§ **ASSIGNMENT**
Take each line from the entries that holds "Gmacs" and copy it out.

§ **RECORDS SHOWN**
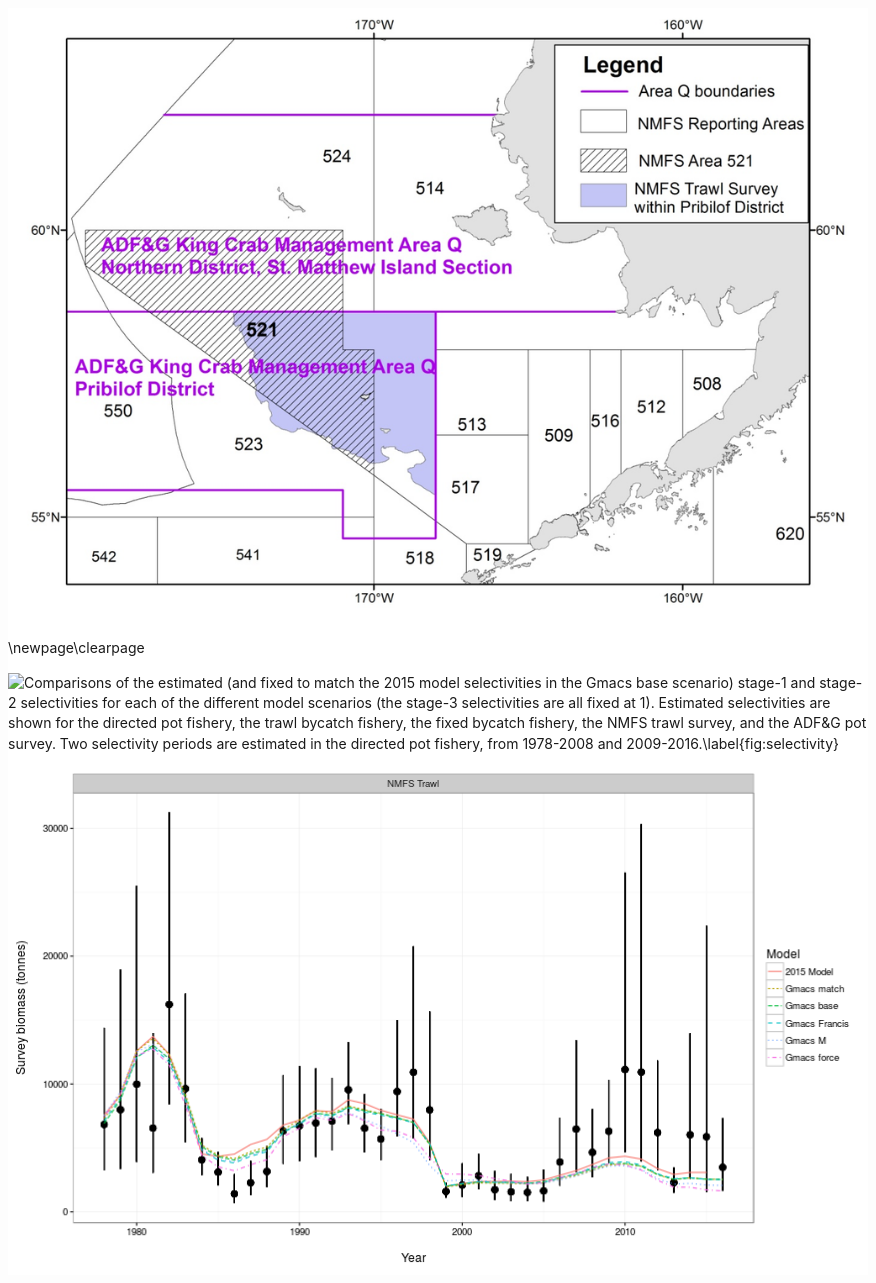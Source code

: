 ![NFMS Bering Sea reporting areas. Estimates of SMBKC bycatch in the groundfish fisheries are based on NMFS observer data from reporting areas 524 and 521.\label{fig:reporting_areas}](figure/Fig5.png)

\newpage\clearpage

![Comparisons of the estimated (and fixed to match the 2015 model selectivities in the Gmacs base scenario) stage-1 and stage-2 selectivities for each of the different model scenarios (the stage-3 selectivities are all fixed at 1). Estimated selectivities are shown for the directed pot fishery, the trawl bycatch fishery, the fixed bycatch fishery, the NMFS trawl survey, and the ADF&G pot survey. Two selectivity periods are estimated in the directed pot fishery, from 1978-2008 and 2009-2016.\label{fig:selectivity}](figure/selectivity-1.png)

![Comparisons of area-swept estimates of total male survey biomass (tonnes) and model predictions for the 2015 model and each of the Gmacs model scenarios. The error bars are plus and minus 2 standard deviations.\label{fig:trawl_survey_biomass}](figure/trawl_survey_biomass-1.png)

§ **WRITTEN SOLUTION**
![Comparisons of the estimated (and fixed to match the 2015 model selectivities in the Gmacs base scenario) stage-1 and stage-2 selectivities for each of the different model scenarios (the stage-3 selectivities are all fixed at 1). Estimated selectivities are shown for the directed pot fishery, the trawl bycatch fishery, the fixed bycatch fishery, the NMFS trawl survey, and the ADF&G pot survey. Two selectivity periods are estimated in the directed pot fishery, from 1978-2008 and 2009-2016.\label{fig:selectivity}](figure/selectivity-1.png)
![Comparisons of area-swept estimates of total male survey biomass (tonnes) and model predictions for the 2015 model and each of the Gmacs model scenarios. The error bars are plus and minus 2 standard deviations.\label{fig:trawl_survey_biomass}](figure/trawl_survey_biomass-1.png)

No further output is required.